Instructions to follow: The answer must consist of every line below that contains the word "engine".

*** Materials provided ***

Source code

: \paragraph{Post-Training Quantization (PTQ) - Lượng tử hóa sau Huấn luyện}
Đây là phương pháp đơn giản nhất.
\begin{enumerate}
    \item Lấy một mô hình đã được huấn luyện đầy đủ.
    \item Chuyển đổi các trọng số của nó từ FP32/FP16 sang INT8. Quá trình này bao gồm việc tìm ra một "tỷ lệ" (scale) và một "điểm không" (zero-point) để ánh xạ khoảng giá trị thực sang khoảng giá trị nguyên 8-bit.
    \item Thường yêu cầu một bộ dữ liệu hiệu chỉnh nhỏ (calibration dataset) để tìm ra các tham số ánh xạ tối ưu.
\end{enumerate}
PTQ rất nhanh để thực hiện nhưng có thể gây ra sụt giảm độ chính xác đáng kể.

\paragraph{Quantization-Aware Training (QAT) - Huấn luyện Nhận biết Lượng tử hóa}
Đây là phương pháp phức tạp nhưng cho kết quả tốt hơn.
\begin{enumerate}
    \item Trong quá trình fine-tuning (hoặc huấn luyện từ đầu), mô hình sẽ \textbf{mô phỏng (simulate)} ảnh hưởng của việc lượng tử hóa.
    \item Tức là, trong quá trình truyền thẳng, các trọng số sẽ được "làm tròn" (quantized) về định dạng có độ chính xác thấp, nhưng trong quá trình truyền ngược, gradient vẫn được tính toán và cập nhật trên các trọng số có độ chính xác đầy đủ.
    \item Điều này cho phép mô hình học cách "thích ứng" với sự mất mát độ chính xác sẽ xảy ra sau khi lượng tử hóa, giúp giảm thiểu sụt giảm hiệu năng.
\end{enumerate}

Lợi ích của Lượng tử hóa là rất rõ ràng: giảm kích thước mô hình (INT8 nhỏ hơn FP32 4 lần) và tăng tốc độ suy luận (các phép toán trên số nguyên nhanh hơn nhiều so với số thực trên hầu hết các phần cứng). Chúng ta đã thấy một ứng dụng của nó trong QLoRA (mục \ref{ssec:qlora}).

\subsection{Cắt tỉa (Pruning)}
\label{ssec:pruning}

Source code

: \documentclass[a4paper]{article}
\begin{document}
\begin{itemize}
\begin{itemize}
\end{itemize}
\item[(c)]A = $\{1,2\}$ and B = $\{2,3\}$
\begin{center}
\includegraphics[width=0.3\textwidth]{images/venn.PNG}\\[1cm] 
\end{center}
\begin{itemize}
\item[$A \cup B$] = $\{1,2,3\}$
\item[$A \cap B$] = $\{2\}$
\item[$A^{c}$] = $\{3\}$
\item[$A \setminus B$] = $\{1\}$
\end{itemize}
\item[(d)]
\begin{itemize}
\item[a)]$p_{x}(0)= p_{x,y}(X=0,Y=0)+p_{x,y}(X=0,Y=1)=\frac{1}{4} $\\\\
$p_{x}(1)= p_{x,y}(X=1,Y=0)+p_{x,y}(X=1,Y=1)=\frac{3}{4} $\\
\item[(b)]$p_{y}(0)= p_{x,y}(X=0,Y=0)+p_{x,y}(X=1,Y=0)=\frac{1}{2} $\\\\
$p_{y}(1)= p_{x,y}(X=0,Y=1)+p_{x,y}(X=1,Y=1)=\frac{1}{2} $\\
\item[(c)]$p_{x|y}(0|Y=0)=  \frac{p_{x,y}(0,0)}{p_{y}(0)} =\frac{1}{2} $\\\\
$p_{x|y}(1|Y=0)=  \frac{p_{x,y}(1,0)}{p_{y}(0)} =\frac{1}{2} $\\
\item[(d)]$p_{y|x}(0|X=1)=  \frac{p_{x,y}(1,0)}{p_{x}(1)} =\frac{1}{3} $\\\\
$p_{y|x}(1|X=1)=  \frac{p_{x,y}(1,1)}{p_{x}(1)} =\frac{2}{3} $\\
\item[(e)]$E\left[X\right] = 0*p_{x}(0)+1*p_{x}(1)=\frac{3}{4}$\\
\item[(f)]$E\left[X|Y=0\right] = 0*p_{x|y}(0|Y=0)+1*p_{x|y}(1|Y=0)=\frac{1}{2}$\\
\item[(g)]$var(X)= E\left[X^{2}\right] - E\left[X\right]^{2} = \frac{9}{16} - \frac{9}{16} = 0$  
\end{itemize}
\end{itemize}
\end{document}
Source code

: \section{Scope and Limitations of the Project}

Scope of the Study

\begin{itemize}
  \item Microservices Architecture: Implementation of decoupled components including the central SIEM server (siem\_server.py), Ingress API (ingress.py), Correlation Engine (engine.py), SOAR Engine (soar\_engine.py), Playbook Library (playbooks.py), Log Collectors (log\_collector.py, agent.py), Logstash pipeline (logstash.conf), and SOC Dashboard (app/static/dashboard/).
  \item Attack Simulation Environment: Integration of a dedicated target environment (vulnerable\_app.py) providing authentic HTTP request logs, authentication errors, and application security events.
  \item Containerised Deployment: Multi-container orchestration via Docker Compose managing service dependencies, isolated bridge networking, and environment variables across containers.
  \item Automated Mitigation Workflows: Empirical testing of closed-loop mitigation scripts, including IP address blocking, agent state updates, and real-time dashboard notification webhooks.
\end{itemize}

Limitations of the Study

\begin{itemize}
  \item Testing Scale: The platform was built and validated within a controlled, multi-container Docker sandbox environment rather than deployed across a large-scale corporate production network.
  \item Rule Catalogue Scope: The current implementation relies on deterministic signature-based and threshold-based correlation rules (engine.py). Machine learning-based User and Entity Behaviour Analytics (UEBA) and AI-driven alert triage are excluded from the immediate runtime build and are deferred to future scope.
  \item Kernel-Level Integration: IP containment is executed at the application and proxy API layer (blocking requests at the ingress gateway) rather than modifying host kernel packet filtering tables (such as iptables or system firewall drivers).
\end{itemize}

*** End of Materials provided ***

Exercise result:
  \item Microservices Architecture: Implementation of decoupled components including the central SIEM server (siem\_server.py), Ingress API (ingress.py), Correlation Engine (engine.py), SOAR Engine (soar\_engine.py), Playbook Library (playbooks.py), Log Collectors (log\_collector.py, agent.py), Logstash pipeline (logstash.conf), and SOC Dashboard (app/static/dashboard/).
  \item Rule Catalogue Scope: The current implementation relies on deterministic signature-based and threshold-based correlation rules (engine.py). Machine learning-based User and Entity Behaviour Analytics (UEBA) and AI-driven alert triage are excluded from the immediate runtime build and are deferred to future scope.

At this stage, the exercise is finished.